If a matrix $M$ has no real eigenvalues, and if I don't know how to prove that its characteristic polynomial has no real roots, can I always prove it using Gaussian elimination on $M-xI$ and succeeding in reaching a complete row echelon form with diagonal entries either of degree 0 or 2 that have no roots ?
——–Edit following one of the answers :
Say I want to prove that a real matrix $M$ has no real eigenvalues. Suppose its characteristic polynomial $P$ isn't easy to split into quadratic polynomials. If I could use Gaussian elimination on $M-xI$ to make it upper triangular in such a way that half of its diagonal entries are nonzero constants and the other half are rootless quadratic polynomials, the question would be resolved. My question is : can this always be done ?

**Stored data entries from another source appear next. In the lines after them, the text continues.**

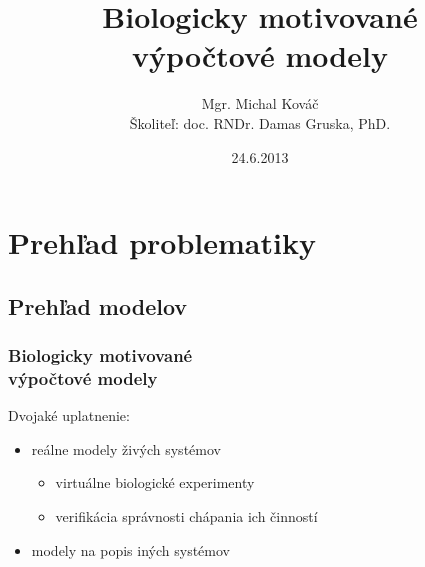\usepackage[utf8]{inputenc}

\usepackage{bibentry}
\nobibliography*
\usepackage{slovak}
\usepackage{tikz}
\usetikzlibrary{arrows,positioning}
\title{Biologicky motivované \\výpočtové modely}
\author[Mgr. Michal Kováč]{Mgr. Michal Kováč\\{\small Školiteľ: doc. RNDr. Damas Gruska, PhD.}}
\date{24.6.2013}


\begin{frame}[t]
\titlepage
\end{frame}

\begin{frame}
\tableofcontents
\end{frame}

\section{Prehľad problematiky} %
\label{sec:prehlad_problematiky}

\subsection{Prehľad modelov} %
\label{sub:prehlad_modelov}

\begin{frame}[t]\frametitle{Biologicky motivované \\výpočtové modely}
  Dvojaké uplatnenie:
  \begin{itemize}
    \item reálne modely živých systémov
    \begin{itemize}
      \item virtuálne biologické experimenty
      \item verifikácia správnosti chápania ich činností
    \end{itemize}
    \item modely na popis iných systémov
  \end{itemize}
\end{frame}

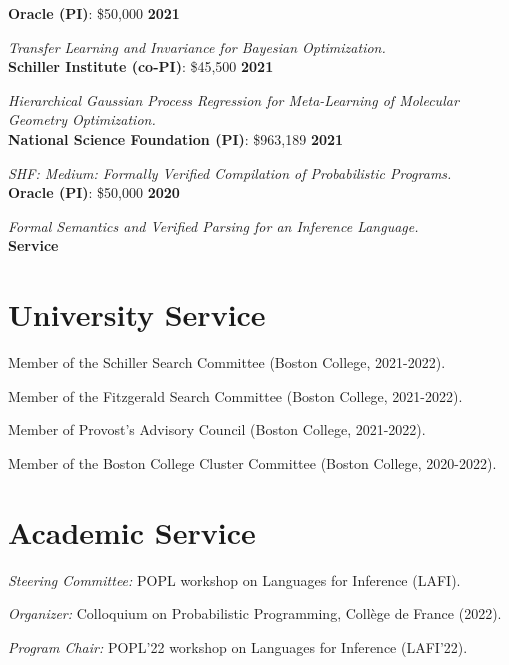 \documentclass[margin,line]{res}
\begin{document}
\begin{resume}
{\bf Oracle (PI)}: \$50,000 \hfill {\bf 2021}
\vspace{-.4cm}

{\em Transfer Learning and Invariance for Bayesian Optimization.} \\

{\bf Schiller Institute (co-PI)}: \$45,500 \hfill {\bf 2021}
\vspace{-.4cm}

{\em Hierarchical Gaussian Process Regression for Meta-Learning of Molecular Geometry Optimization.} \\

{\bf National Science Foundation (PI)}: \$963,189  \hfill {\bf 2021}
\vspace{-.4cm}

{\em SHF: Medium: Formally Verified Compilation of Probabilistic Programs.}\\

{\bf Oracle (PI)}: \$50,000 \hfill {\bf 2020}
\vspace{-.4cm}

{\em Formal Semantics and Verified Parsing for an Inference Language.} \\

\newpage
  {\bf {\Large Service}}

\section{\sc University Service}

Member of the Schiller Search Committee (Boston College, 2021-2022).

Member of the Fitzgerald Search Committee (Boston College, 2021-2022).

Member of Provost's Advisory Council (Boston College, 2021-2022).

Member of the Boston College Cluster Committee (Boston College, 2020-2022).

\section{\sc Academic Service}

{\em Steering Committee:} POPL workshop on Languages for Inference (LAFI).

{\em Organizer:} Colloquium on Probabilistic Programming, Coll\`ege de France (2022).

{\em Program Chair:} POPL'22 workshop on Languages for Inference (LAFI'22).


\end{resume}
\end{document}
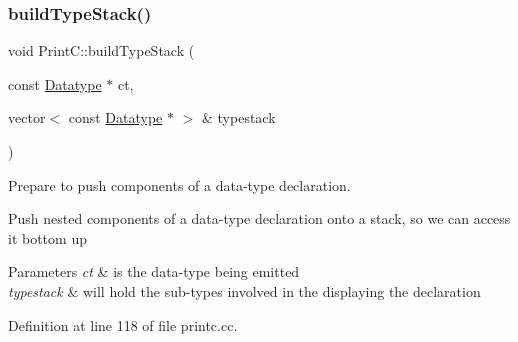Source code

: \subsubsection{\texorpdfstring{buildTypeStack()}{buildTypeStack()}}
{\footnotesize\ttfamily void Print\+C\+::build\+Type\+Stack (\begin{DoxyParamCaption}\item[{const \mbox{\hyperlink{class_datatype}{Datatype}} $\ast$}]{ct,  }\item[{vector$<$ const \mbox{\hyperlink{class_datatype}{Datatype}} $\ast$ $>$ \&}]{typestack }\end{DoxyParamCaption})\hspace{0.3cm}{\ttfamily [protected]}}



Prepare to push components of a data-\/type declaration. 

Push nested components of a data-\/type declaration onto a stack, so we can access it bottom up 
\begin{DoxyParams}{Parameters}
{\em ct} & is the data-\/type being emitted \\
\hline
{\em typestack} & will hold the sub-\/types involved in the displaying the declaration \\
\hline
\end{DoxyParams}


Definition at line 118 of file printc.\+cc.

(If so, does that mean that for any polynomial $P$ with no real roots, applying this to method to $C(P)-xI$, where $C(p)$ denotes the companion matrix of $P$, provides a method for factorising $P$ into quadratics ?)
Best Answer
By "no eigenvalues", I assume you mean "no real eigenvalues". If that's what you mean, then yes that works. For instance, the matrix $$ M = \pmatrix{0&-1\\1&0} $$ has no real eigenvalues. To verify that, we can compute $M - x I$ and row-reduce: $$ M - x I = \pmatrix{-x & -1\\1&-x} \leadsto \pmatrix{1&-x\\-x & -1} \leadsto \pmatrix{1&-x\\0&-x^2-1}. $$ Now, note that $-x^2 - 1$ is never zero (for real values $x$). So, we can divide the bottom row by $-x^2 - 1$. So, we have row-reduced $M - xI$ to $$ M - x I \leadsto \pmatrix{1&-x\\0&1} \leadsto \pmatrix{1&0\\0&1}. $$ So for any real $x$, $M - xI$ can be row-reduced to the identity matrix. So for any real $x$, $M - xI$ is invertible, which is to say that $x$ is not an eigenvalue of $M$.
Thus, $M$ indeed has no real eigenvalues.
Keep in mind that along this process, we did ultimately end up with an entry equal to $-(x^2 + 1)$; $x^2 + 1$ is in fact the characteristic polynomial of $M$. So a long story short: if you're computing (or checking for the existence of) eigenvalues by hand, calculating $\det(M - xI)$ in some way is still the way to go.